Members of Colorado’s congressional delegation and local economic boosters plan to work on changing the mind of Interior secretary nominee Deb Haaland and persuade her of the value of the Bureau of Land Management’s relocation of its headquarters to Grand Junction.

U.S. Sens. Michael Bennet and John Hickenlooper, D-Colo.; U.S. Rep. Lauren Boebert, R-Silt; and Gov. Jared Polis joined local officials Monday in an online Zoom meeting organized by Robin Brown, executive director of the Grand Junction Economic Partnership.

The purpose was to discuss efforts to keep the headquarters in Grand Junction after a change in presidential administrations, and hopefully even grow its staffing levels. Brown said she hopes the conversation is one of many to follow.

“I hope this is the start of a concerted effort to keep the BLM headquarters in Grand Junction,” she told other meeting participants.

The Trump administration opened the new headquarters about a year ago on Horizon Drive, eventually saying it was relocating 41 jobs, many of them top-level, to the city.

Initially, local supporters of the relocation of the headquarters had hoped the government would move many more BLM jobs here from Washington, D.C., but the Interior Department instead moved many of those jobs to sites in other western states and elsewhere in Colorado, while also keeping about 60 jobs in Washington after determining they are needed there.

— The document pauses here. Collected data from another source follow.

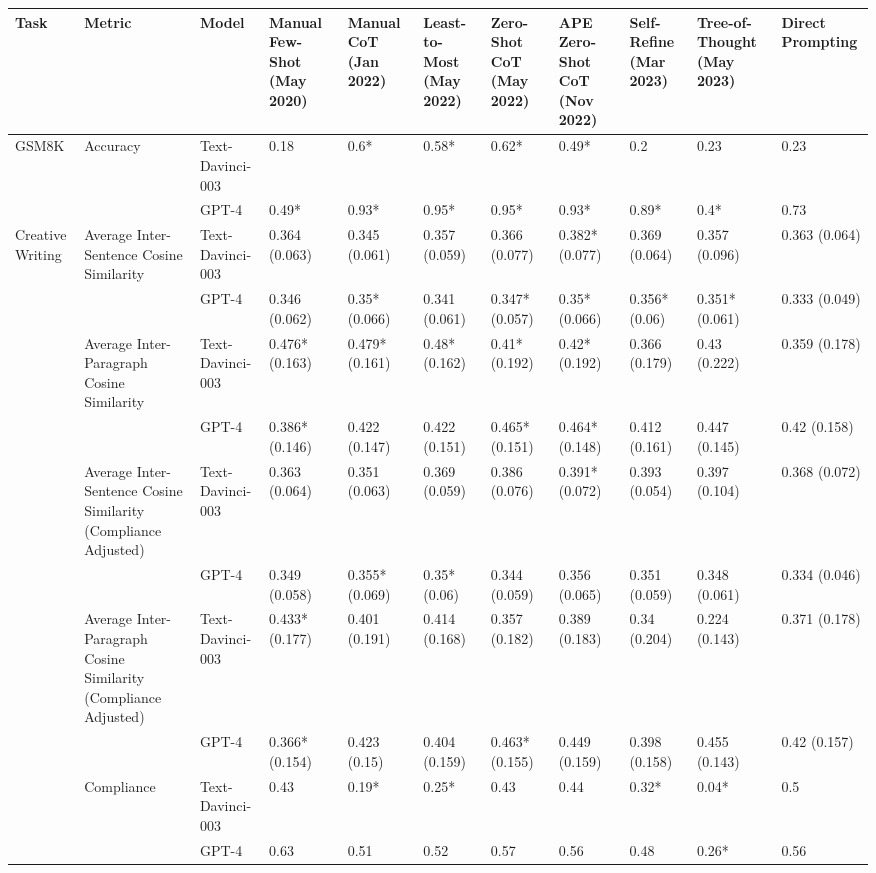 \begin{tabular}{x{0.75cm}|x{1.5cm}|x{0.75cm}|x{0.75cm}|x{0.75cm}|x{0.75cm}|x{0.75cm}|x{0.75cm}|x{0.75cm}|x{0.75cm}|x{0.75cm}}
\toprule
\hline
Task & Metric & Model & Manual Few-Shot (May 2020) & Manual CoT (Jan 2022) & Least-to-Most (May 2022) & Zero-Shot CoT (May 2022) & APE Zero-Shot CoT (Nov 2022) & Self-Refine (Mar 2023) & Tree-of-Thought (May 2023) & Direct Prompting \\
\hline
\midrule
GSM8K & Accuracy & Text-Davinci-003 & 0.18 & 0.6* & 0.58* & 0.62* & 0.49* & 0.2 & 0.23 & 0.23 \\
\hline
 &  & GPT-4 & 0.49* & 0.93* & 0.95* & 0.95* & 0.93* & 0.89* & 0.4* & 0.73 \\
\hline
Creative Writing & Average Inter-Sentence Cosine Similarity & Text-Davinci-003 & 0.364 (0.063) & 0.345 (0.061) & 0.357 (0.059) & 0.366 (0.077) & 0.382* (0.077) & 0.369 (0.064) & 0.357 (0.096) & 0.363 (0.064) \\
\hline
 &  & GPT-4 & 0.346 (0.062) & 0.35* (0.066) & 0.341 (0.061) & 0.347* (0.057) & 0.35* (0.066) & 0.356* (0.06) & 0.351* (0.061) & 0.333 (0.049) \\
\hline
 & Average Inter-Paragraph Cosine Similarity & Text-Davinci-003 & 0.476* (0.163) & 0.479* (0.161) & 0.48* (0.162) & 0.41* (0.192) & 0.42* (0.192) & 0.366 (0.179) & 0.43 (0.222) & 0.359 (0.178) \\
\hline
 &  & GPT-4 & 0.386* (0.146) & 0.422 (0.147) & 0.422 (0.151) & 0.465* (0.151) & 0.464* (0.148) & 0.412 (0.161) & 0.447 (0.145) & 0.42 (0.158) \\
\hline
 & Average Inter-Sentence Cosine Similarity (Compliance Adjusted) & Text-Davinci-003 & 0.363 (0.064) & 0.351 (0.063) & 0.369 (0.059) & 0.386 (0.076) & 0.391* (0.072) & 0.393 (0.054) & 0.397 (0.104) & 0.368 (0.072) \\
\hline
 &  & GPT-4 & 0.349 (0.058) & 0.355* (0.069) & 0.35* (0.06) & 0.344 (0.059) & 0.356 (0.065) & 0.351 (0.059) & 0.348 (0.061) & 0.334 (0.046) \\
\hline
 & Average Inter-Paragraph Cosine Similarity (Compliance Adjusted) & Text-Davinci-003 & 0.433* (0.177) & 0.401 (0.191) & 0.414 (0.168) & 0.357 (0.182) & 0.389 (0.183) & 0.34 (0.204) & 0.224 (0.143) & 0.371 (0.178) \\
\hline
 &  & GPT-4 & 0.366* (0.154) & 0.423 (0.15) & 0.404 (0.159) & 0.463* (0.155) & 0.449 (0.159) & 0.398 (0.158) & 0.455 (0.143) & 0.42 (0.157) \\
\hline
 & Compliance & Text-Davinci-003 & 0.43 & 0.19* & 0.25* & 0.43 & 0.44 & 0.32* & 0.04* & 0.5 \\
\hline
 &  & GPT-4 & 0.63 & 0.51 & 0.52 & 0.57 & 0.56 & 0.48 & 0.26* & 0.56 \\
\hline
\bottomrule
\end{tabular}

The Trump administration and other supporters of moving headquarters west said BLM decision makers should live close to the lands they manage and communities those decisions affect.

“That’s more easily accomplished from a place like Grand Junction,” said Bonnie Petersen, executive director of Associated Governments of Northwest Colorado, in Monday’s meeting.

Critics argue the Trump administration used the move to try to weaken the agency.

Bennet said Monday that he and other supporters of moving the headquarters to Grand Junction need to continue to make the case in favor of its merits, after some took the view during its implementation that the Trump administration was trying to dismantle the BLM rather than improve its functioning.

Haaland, a Democratic U.S. representative in New Mexico who is awaiting Senate confirmation proceedings on her nomination, has been critical of the relocation.

Both Bennet and Hickenlooper indicated their willingness to visit with her about the Grand Junction headquarters.

“She’s opposed it over the last couple of years, but maybe we can turn her around,” Bennet said.

Hickenlooper said he thinks Haaland is key to the headquarters issue, as ultimately its future will be her decision.

He said it makes sense to get government out of Washington.

“There’s some reason why people are kind of turned off and becoming apolitical. It’s because their government seems so far away from them,” he said.

Brown hopes to organize a visit by Haaland to Grand Junction and the headquarters, with Bennet and Hickenlooper perhaps helping make that happen.

Said Bennet, “I hope the secretary would be interested in coming out to see it.”

Polis calls the current headquarters staffing “a good start,” but said the headquarters move hadn’t lived up to the hopes of involving 100-120 jobs in Grand Junction by this point.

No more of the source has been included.